- The Washington Times - Saturday, July 27, 2002

SOMERSET, Pa. (AP) Rescuers desperately trying to cut a tunnel to reach nine trapped coal miners 240 feet underground experienced a heartbreaking setback yesterday when their drill bit broke nearly halfway down.
The tunneling was brought to a standstill for almost nine precious hours. It took until late afternoon to get the 1,500-pound bit out of the way, clearing the way for drilling to resume with a new bit rushed in by helicopter.
"It puts you in a prayerful mood," Gov. Mark Schweiker said after the breakdown.
The miners were believed to be in a flooded, 4-foot-high passage, huddled in the dark and soaked by cold, rushing water. Officials said they feared hypothermia would set in before rescuers could break through.
The men became trapped on Wednesday night and rescuers said they had not heard a clear signal from them since midday Thursday.

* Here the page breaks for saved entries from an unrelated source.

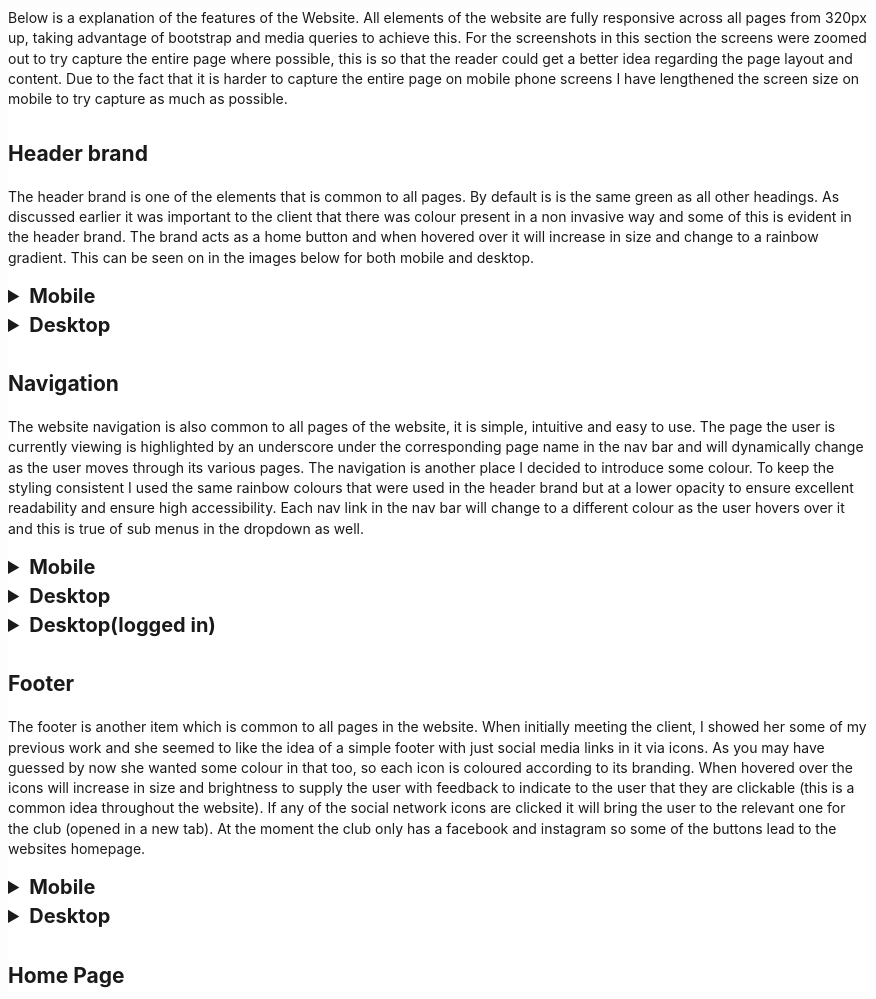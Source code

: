 Below is a explanation of the features of the Website. All elements of the website are fully responsive across all pages from 320px up, taking advantage of bootstrap and media queries to achieve this. For the screenshots in this section the screens were zoomed out to try capture the entire page where possible, this is so that the reader could get a better idea regarding the page layout and content. Due to the fact that it is harder to capture the entire page on mobile phone screens I have lengthened the screen size on mobile to try capture as much as possible.

## Header brand

The header brand is one of the elements that is common to all pages. By default is is the same green as all other headings. As discussed earlier it was important to the client that there was colour present in a non invasive way and some of this is evident in the header brand. The brand acts as a home button and when hovered over it will increase in size and change to a rainbow gradient. This can be seen on in the images below for both mobile and desktop.

<details><summary style="font-size: 20px; font-weight: bold;">Mobile </summary></details>

<details><summary style="font-size: 20px; font-weight: bold;">Desktop</summary></details>

## Navigation

The website navigation is also common to all pages of the website, it is simple, intuitive and easy to use. The page the user is currently viewing is highlighted by an underscore under the corresponding page name in the nav bar and will dynamically change as the user moves through its various pages. The navigation is another place I decided to introduce some colour. To keep the styling consistent I used the same rainbow colours that were used in the header brand but at a lower opacity to ensure excellent readability and ensure high accessibility. Each nav link in the nav bar will change to a different colour as the user hovers over it and this is true of sub menus in the dropdown as well.

<details><summary style="font-size: 20px; font-weight: bold;">Mobile </summary></details>

<details><summary style="font-size: 20px; font-weight: bold;">Desktop</summary></details>

<details><summary style="font-size: 20px; font-weight: bold;">Desktop(logged in)</summary></details>

## Footer

The footer is another item which is common to all pages in the website. When initially meeting the client, I showed her some of my previous work and she seemed to like the idea of a simple footer with just social media links in it via icons. As you may have guessed by now she wanted some colour in that too, so each icon is coloured according to its branding. When hovered over the icons will increase in size and brightness to supply the user with feedback to indicate to the user that they are clickable (this is a common idea throughout the website). If any of the social network icons are clicked it will bring the user to the relevant one for the club (opened in a new tab). At the moment the club only has a facebook and instagram so some of the buttons lead to the websites homepage.

<details><summary style="font-size: 20px; font-weight: bold;">Mobile </summary></details>

<details><summary style="font-size: 20px; font-weight: bold;">Desktop</summary></details>

## Home Page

But the noise from the rescue equipment might be covering up any tapping sounds or other signals.
Mary Unger, 87, said her son, John Unger, was among the trapped workers.
"He's my only son," she said. "It's awful. The waiting. It seems like things just keep going wrong."
Rescuers began drilling a tunnel at the Quecreek Mine on Thursday night. It went smoothly until the drill bit broke early yesterday when it hit hard rock or coal about 100 feet down, still nearly 150 feet above the men. As crews struggled to remove the bit, work began on a second rescue shaft 75 feet away.
Mr. Schweiker said in an early afternoon news conference that it could be seven to 10 hours before either tunnel was completed. Crews then planned to drop a basket and pull the men up.
"Everyone is disappointed. This is a real roller coaster," said David Hess, Pennsylvania secretary of environmental protection.
There was still hope among rescue crews that some or all the miners, ages 30 to 55, were alive. The air being pumped into the chamber was about 100 degrees, raising hope that it might warm the men.
Navy Capt. Henry Schwartz, a specialist in underwater medicine, said nine decompression chambers had been brought in to treat the men.
He said the air pressure on the miners was similar to that experienced at 40 feet underwater. He said the men could suffer the bends bubbles in the bloodstream caused by rapid changes in pressure once they were rescued.
Dozens of family members kept a somber vigil at a fire hall in nearby Sipesville. They paid a brief visit to the mine Thursday. The governor said officials were meeting with them every hour to bring them up to date on the rescue effort.
There was some good news yesterday: The water level inside the mine, 55 miles southeast of Pittsburgh, was dropping as crews pumped it out at a rate of 20,000 gallons a minute.